Work instructions:
If a line contains "String | 到达航站楼中文", it is the last one to write out; begin with the first line of the records and copy each exactly.

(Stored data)
▬▬▬▬▬▬

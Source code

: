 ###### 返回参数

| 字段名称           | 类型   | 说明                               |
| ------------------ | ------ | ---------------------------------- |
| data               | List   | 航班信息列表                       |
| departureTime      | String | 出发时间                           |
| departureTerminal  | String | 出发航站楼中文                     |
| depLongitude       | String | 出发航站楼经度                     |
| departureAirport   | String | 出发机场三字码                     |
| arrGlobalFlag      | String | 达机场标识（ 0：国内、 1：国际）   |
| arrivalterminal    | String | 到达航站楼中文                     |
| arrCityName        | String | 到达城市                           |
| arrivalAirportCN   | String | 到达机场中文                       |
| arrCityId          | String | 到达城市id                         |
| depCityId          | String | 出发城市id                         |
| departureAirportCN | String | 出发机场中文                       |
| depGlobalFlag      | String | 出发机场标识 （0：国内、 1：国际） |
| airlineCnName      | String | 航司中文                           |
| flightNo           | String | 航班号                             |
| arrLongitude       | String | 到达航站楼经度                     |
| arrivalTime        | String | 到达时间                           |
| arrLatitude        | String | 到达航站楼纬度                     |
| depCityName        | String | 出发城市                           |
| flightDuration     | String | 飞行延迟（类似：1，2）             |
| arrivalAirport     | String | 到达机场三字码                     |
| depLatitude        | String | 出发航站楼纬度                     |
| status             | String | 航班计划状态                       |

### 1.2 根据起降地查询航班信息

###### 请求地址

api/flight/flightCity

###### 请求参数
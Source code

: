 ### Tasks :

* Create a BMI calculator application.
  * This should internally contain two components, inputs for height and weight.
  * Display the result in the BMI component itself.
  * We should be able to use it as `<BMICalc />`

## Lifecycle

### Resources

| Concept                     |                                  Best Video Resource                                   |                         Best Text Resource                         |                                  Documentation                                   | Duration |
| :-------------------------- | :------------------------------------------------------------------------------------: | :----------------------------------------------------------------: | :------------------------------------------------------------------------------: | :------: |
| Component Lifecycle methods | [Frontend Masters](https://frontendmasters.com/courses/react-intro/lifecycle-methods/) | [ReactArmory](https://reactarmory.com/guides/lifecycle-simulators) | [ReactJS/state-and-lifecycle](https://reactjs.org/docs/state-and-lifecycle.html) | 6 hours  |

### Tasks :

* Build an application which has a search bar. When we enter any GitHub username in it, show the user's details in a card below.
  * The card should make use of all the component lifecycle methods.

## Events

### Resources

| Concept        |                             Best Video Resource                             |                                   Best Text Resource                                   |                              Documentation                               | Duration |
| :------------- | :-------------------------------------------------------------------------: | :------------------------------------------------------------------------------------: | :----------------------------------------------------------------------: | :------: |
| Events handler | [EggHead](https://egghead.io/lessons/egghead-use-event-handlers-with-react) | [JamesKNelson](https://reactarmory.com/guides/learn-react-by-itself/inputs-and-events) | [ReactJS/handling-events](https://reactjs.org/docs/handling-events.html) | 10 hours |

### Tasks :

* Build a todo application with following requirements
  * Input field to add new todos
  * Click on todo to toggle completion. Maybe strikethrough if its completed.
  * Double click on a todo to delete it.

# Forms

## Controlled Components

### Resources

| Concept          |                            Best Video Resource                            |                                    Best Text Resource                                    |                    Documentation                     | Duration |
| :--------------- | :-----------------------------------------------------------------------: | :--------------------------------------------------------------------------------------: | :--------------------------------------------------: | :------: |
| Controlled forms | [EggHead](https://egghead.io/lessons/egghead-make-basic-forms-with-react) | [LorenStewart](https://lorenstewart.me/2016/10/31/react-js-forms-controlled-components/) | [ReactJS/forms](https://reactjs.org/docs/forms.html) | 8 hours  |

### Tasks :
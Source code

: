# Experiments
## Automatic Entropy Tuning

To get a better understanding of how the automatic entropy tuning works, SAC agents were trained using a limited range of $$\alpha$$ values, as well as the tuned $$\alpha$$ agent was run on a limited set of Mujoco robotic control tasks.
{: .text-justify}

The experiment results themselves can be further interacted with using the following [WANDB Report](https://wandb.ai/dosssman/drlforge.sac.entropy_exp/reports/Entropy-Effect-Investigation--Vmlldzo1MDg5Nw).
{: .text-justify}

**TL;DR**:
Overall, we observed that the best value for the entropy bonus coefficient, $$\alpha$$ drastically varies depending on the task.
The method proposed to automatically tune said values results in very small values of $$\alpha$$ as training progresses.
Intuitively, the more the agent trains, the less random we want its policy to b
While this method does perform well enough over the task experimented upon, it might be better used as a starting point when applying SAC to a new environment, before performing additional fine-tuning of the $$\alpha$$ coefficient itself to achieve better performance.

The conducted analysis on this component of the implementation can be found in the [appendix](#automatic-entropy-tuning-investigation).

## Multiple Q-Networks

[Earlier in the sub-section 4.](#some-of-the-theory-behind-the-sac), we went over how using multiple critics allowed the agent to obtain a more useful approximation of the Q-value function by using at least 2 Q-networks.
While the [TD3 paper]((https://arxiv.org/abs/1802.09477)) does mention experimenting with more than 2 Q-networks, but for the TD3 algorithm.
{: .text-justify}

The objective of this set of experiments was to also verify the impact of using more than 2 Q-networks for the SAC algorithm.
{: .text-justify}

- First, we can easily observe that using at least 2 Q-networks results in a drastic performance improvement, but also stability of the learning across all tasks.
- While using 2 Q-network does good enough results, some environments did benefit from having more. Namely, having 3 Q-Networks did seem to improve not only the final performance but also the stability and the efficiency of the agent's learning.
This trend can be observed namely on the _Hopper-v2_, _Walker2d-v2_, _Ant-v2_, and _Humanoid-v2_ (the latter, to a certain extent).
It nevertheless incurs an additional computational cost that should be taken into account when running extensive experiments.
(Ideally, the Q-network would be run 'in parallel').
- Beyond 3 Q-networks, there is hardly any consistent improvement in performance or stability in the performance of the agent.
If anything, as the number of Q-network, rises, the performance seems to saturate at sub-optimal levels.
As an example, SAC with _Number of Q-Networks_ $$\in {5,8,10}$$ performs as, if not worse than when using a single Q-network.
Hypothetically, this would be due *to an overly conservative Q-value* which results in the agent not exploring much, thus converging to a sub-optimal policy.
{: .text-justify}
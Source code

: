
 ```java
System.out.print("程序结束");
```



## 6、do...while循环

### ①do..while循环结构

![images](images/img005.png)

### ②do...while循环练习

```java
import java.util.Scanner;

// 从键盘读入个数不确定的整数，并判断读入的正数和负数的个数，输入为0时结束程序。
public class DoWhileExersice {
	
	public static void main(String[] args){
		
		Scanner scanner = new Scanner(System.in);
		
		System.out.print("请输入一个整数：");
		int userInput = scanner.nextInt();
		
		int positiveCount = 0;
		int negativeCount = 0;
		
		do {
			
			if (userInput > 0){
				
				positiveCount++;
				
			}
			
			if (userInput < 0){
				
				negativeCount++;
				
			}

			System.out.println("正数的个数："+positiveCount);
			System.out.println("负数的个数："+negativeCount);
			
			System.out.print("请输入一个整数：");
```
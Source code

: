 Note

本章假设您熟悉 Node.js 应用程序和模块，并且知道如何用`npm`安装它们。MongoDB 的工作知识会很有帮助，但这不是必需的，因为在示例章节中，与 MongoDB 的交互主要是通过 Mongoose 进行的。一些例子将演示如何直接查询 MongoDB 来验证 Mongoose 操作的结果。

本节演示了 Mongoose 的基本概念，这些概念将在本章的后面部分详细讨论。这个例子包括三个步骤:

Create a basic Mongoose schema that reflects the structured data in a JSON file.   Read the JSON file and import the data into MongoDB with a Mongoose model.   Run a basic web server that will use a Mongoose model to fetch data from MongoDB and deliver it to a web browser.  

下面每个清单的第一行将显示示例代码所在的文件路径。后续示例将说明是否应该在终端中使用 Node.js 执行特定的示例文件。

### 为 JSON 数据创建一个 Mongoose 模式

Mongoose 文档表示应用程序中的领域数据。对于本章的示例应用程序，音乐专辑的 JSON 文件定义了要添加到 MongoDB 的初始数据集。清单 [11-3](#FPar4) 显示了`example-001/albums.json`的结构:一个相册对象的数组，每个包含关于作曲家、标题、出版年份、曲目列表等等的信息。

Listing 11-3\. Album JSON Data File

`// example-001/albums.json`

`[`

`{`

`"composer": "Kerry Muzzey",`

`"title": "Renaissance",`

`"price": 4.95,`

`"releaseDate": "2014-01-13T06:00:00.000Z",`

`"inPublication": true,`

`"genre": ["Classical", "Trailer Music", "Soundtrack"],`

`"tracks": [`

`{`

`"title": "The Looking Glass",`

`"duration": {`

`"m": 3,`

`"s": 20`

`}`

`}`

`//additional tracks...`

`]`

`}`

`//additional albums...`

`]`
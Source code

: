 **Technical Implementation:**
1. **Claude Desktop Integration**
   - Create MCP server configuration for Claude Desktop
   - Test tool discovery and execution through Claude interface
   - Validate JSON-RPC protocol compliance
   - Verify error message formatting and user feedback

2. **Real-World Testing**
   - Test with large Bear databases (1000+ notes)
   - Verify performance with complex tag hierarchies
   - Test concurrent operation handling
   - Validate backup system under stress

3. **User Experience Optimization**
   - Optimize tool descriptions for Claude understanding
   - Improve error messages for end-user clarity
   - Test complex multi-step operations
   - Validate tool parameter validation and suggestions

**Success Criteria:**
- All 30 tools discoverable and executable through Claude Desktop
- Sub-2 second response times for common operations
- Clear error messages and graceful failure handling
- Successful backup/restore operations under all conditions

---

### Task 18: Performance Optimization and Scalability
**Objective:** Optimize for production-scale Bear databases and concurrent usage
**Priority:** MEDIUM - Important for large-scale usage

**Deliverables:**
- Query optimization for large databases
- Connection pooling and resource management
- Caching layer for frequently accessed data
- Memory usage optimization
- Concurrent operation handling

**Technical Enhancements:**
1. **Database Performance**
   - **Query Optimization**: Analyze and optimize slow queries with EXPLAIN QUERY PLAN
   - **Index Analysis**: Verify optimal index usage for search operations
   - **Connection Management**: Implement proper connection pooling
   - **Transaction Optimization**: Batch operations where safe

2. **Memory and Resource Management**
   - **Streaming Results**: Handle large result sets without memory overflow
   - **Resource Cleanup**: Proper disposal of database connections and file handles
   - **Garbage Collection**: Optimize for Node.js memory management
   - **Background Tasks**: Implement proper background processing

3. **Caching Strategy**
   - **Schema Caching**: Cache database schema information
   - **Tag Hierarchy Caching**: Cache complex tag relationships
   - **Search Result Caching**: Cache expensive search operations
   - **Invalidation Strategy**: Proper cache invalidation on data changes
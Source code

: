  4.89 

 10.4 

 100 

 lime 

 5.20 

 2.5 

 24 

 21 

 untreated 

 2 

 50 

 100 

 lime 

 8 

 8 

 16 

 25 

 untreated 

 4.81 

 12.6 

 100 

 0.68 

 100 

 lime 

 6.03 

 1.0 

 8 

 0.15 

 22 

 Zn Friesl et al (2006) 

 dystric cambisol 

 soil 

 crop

▬▬▬▬▬▬

Answer to this task:
Source code

: ###### 返回参数

| 字段名称           | 类型   | 说明                               |
| ------------------ | ------ | ---------------------------------- |
| data               | List   | 航班信息列表                       |
| departureTime      | String | 出发时间                           |
| departureTerminal  | String | 出发航站楼中文                     |
| depLongitude       | String | 出发航站楼经度                     |
| departureAirport   | String | 出发机场三字码                     |
| arrGlobalFlag      | String | 达机场标识（ 0：国内、 1：国际）   |
| arrivalterminal    | String | 到达航站楼中文                     |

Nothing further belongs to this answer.